Step-In Risk (SIR)
SIR Implementation Moving Forward....Possibly
Last updated: July 30, 2018
Intent of rule/bigger picture: Step-in-Risk (SIR) guidance is meant to help supervisors identify potential future instances where a bank sponsor might provide economic support of some sort to an entity that is not consolidated on its balance sheet.
What the guidance does and who complies: As proposed by the Basel Committee on Banking Supervision (BCBS), SIR guidance requires banks that engage in certain activities (including CMBS issuance, branding REITs, money-market mutual funds and others) monitor these activities and provide regulators with regular reports.
Impact of the rule: At this time, the cost of compliance appears to be minimal due to the fact that U.S. CMBS and CRE CLOs do not have the critical identifiers included in the Basel standards.
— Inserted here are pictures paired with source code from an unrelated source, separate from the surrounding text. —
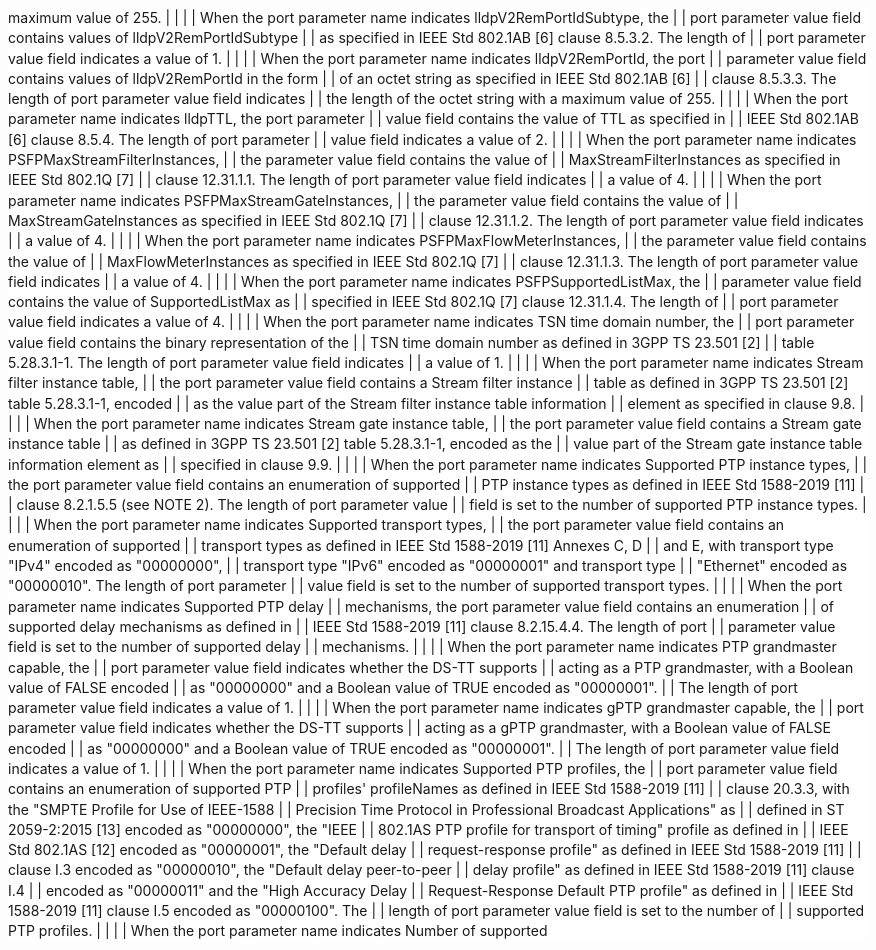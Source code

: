 maximum value of 255. | | | | When the port parameter name indicates lldpV2RemPortIdSubtype, the | | port parameter value field contains values of lldpV2RemPortIdSubtype | | as specified in IEEE Std 802.1AB [6] clause 8.5.3.2. The length of | | port parameter value field indicates a value of 1. | | | | When the port parameter name indicates lldpV2RemPortId, the port | | parameter value field contains values of lldpV2RemPortId in the form | | of an octet string as specified in IEEE Std 802.1AB [6] | | clause 8.5.3.3. The length of port parameter value field indicates | | the length of the octet string with a maximum value of 255. | | | | When the port parameter name indicates lldpTTL, the port parameter | | value field contains the value of TTL as specified in | | IEEE Std 802.1AB [6] clause 8.5.4. The length of port parameter | | value field indicates a value of 2. | | | | When the port parameter name indicates PSFPMaxStreamFilterInstances, | | the parameter value field contains the value of | | MaxStreamFilterInstances as specified in IEEE Std 802.1Q [7] | | clause 12.31.1.1. The length of port parameter value field indicates | | a value of 4. | | | | When the port parameter name indicates PSFPMaxStreamGateInstances, | | the parameter value field contains the value of | | MaxStreamGateInstances as specified in IEEE Std 802.1Q [7] | | clause 12.31.1.2. The length of port parameter value field indicates | | a value of 4. | | | | When the port parameter name indicates PSFPMaxFlowMeterInstances, | | the parameter value field contains the value of | | MaxFlowMeterInstances as specified in IEEE Std 802.1Q [7] | | clause 12.31.1.3. The length of port parameter value field indicates | | a value of 4. | | | | When the port parameter name indicates PSFPSupportedListMax, the | | parameter value field contains the value of SupportedListMax as | | specified in IEEE Std 802.1Q [7] clause 12.31.1.4. The length of | | port parameter value field indicates a value of 4. | | | | When the port parameter name indicates TSN time domain number, the | | port parameter value field contains the binary representation of the | | TSN time domain number as defined in 3GPP TS 23.501 [2] | | table 5.28.3.1-1. The length of port parameter value field indicates | | a value of 1. | | | | When the port parameter name indicates Stream filter instance table, | | the port parameter value field contains a Stream filter instance | | table as defined in 3GPP TS 23.501 [2] table 5.28.3.1-1, encoded | | as the value part of the Stream filter instance table information | | element as specified in clause 9.8. | | | | When the port parameter name indicates Stream gate instance table, | | the port parameter value field contains a Stream gate instance table | | as defined in 3GPP TS 23.501 [2] table 5.28.3.1-1, encoded as the | | value part of the Stream gate instance table information element as | | specified in clause 9.9. | | | | When the port parameter name indicates Supported PTP instance types, | | the port parameter value field contains an enumeration of supported | | PTP instance types as defined in IEEE Std 1588-2019 [11] | | clause 8.2.1.5.5 (see NOTE 2). The length of port parameter value | | field is set to the number of supported PTP instance types. | | | | When the port parameter name indicates Supported transport types, | | the port parameter value field contains an enumeration of supported | | transport types as defined in IEEE Std 1588-2019 [11] Annexes C, D | | and E, with transport type \"IPv4\" encoded as \"00000000\", | | transport type \"IPv6\" encoded as \"00000001\" and transport type | | \"Ethernet\" encoded as \"00000010\". The length of port parameter | | value field is set to the number of supported transport types. | | | | When the port parameter name indicates Supported PTP delay | | mechanisms, the port parameter value field contains an enumeration | | of supported delay mechanisms as defined in | | IEEE Std 1588-2019 [11] clause 8.2.15.4.4. The length of port | | parameter value field is set to the number of supported delay | | mechanisms. | | | | When the port parameter name indicates PTP grandmaster capable, the | | port parameter value field indicates whether the DS-TT supports | | acting as a PTP grandmaster, with a Boolean value of FALSE encoded | | as \"00000000\" and a Boolean value of TRUE encoded as \"00000001\". | | The length of port parameter value field indicates a value of 1. | | | | When the port parameter name indicates gPTP grandmaster capable, the | | port parameter value field indicates whether the DS-TT supports | | acting as a gPTP grandmaster, with a Boolean value of FALSE encoded | | as \"00000000\" and a Boolean value of TRUE encoded as \"00000001\". | | The length of port parameter value field indicates a value of 1. | | | | When the port parameter name indicates Supported PTP profiles, the | | port parameter value field contains an enumeration of supported PTP | | profiles\' profileNames as defined in IEEE Std 1588-2019 [11] | | clause 20.3.3, with the \"SMPTE Profile for Use of IEEE-1588 | | Precision Time Protocol in Professional Broadcast Applications\" as | | defined in ST 2059-2:2015 [13] encoded as \"00000000\", the \"IEEE | | 802.1AS PTP profile for transport of timing\" profile as defined in | | IEEE Std 802.1AS [12] encoded as \"00000001\", the \"Default delay | | request-response profile\" as defined in IEEE Std 1588-2019 [11] | | clause I.3 encoded as \"00000010\", the \"Default delay peer-to-peer | | delay profile\" as defined in IEEE Std 1588-2019 [11] clause I.4 | | encoded as \"00000011\" and the \"High Accuracy Delay | | Request-Response Default PTP profile\" as defined in | | IEEE Std 1588-2019 [11] clause I.5 encoded as \"00000100\". The | | length of port parameter value field is set to the number of | | supported PTP profiles. | | | | When the port parameter name indicates Number of supported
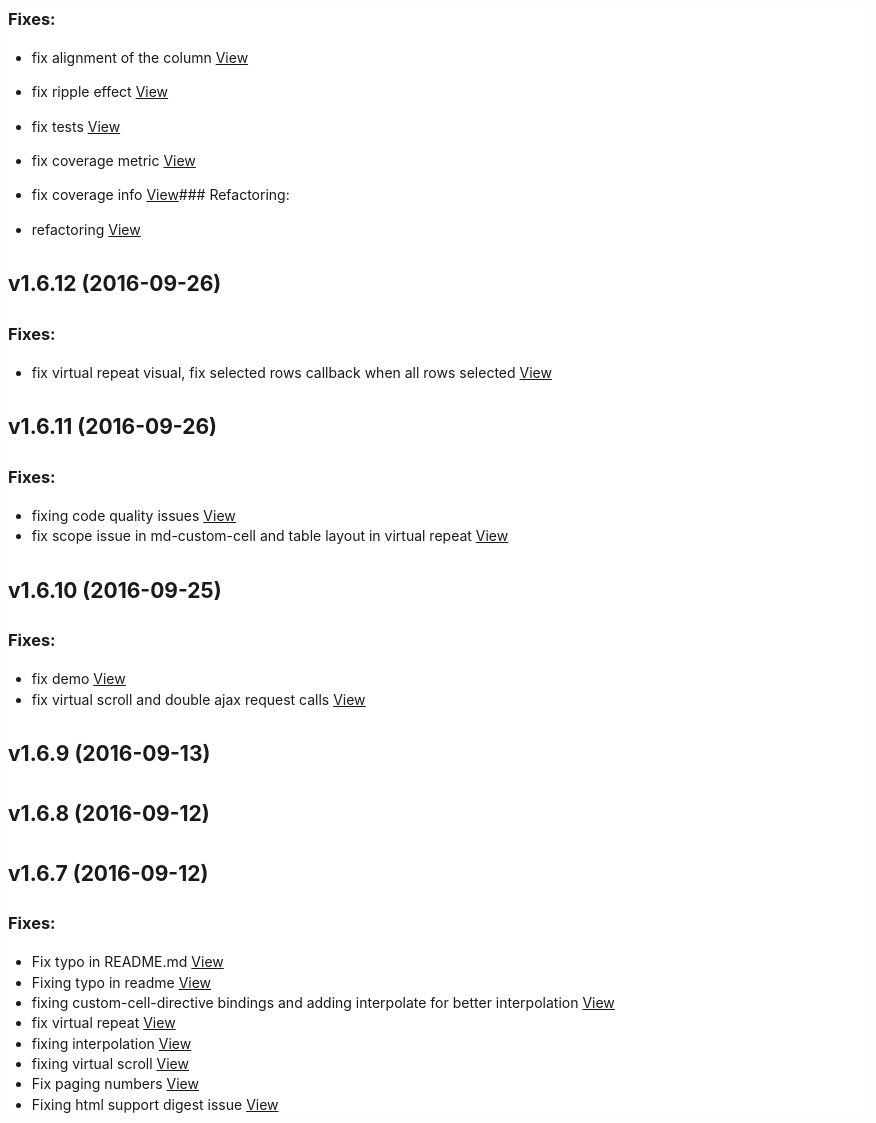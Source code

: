 ### Fixes:

*  fix alignment of the column [View](./commits/53609aa70ff7e224e691cce2579fdc38863947f0)
*  fix ripple effect [View](./commits/857cf0656c10f51df198df1eaeb9ed34cce0c93f)
*  fix tests [View](./commits/0dacb7951a084d4e69628e713cb592bd2b6be451)
*  fix coverage metric [View](./commits/7a8adcf0677a186cd61aa276d4d071327d2bb234)
*  fix coverage info [View](./commits/85e887ed7bebb10f753ef1e6ca54783de00da6e6)### Refactoring:

*  refactoring [View](./commits/02d41289ade2b5237d13d157823a1c09a2f6472d)

## v1.6.12 (2016-09-26)

### Fixes:

*  fix virtual repeat visual, fix selected rows callback when all rows selected [View](./commits/fe9bb37ee9045ecaefac3ade53b5bd82e8999334)

## v1.6.11 (2016-09-26)

### Fixes:

*  fixing code quality issues [View](./commits/ba5e0078f1ed3688b286253795e0244ad0911462)
*  fix scope issue in md-custom-cell and table layout in virtual repeat [View](./commits/3a17e05ec8e268867721d699eeeacb47b0ac9dcb)

## v1.6.10 (2016-09-25)

### Fixes:

*  fix demo [View](./commits/f948b5eab5159d56019c7ccdeca9c39b51305a9c)
*  fix virtual scroll and double ajax request calls [View](./commits/c8fdae43e247e4ec0a82fcd2b7512ef1059ba86c)

## v1.6.9 (2016-09-13)



## v1.6.8 (2016-09-12)



## v1.6.7 (2016-09-12)

### Fixes:

*  Fix typo in README.md [View](./commits/4baee59d2752874dd7acdbbbd1f3af5de4b07243)
*  Fixing typo in readme [View](./commits/74011170dd590f0271c126d03775e1f358937b3f)
*  fixing custom-cell-directive bindings and adding interpolate for better interpolation [View](./commits/9af9b121a3745c7f5c806d49e319714d6c971747)
*  fix virtual repeat [View](./commits/46d884b6a3e9041fc4d1bb01c858a51223fd0945)
*  fixing interpolation [View](./commits/5bb8b2a3f77e50a91414e7de6ed5f0cf6292217e)
*  fixing virtual scroll [View](./commits/7ddcedc141ae75b0084c745fcce7c8b1b4a00524)
*  Fix paging numbers [View](./commits/495d951635ba60fe596f15a14c40681c42fa9cc4)
*  Fixing html support digest issue [View](./commits/72f6e8e139a617193a01339f6719d1ecc115b7df)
However, the standards allow for broad interpretation and could, in a worst case scenario, be applied liberally.
Problems with the rule: The Basel framework itself already requires monitoring for all types of risks, and many other rules in effect in the U.S. and elsewhere collectively reduce the risk to almost zero. Some, but not all, of the applicable rules are: FAS 166/167, Volcker rule, risk retention rule, etc. This means that the SIR guidance is redundant.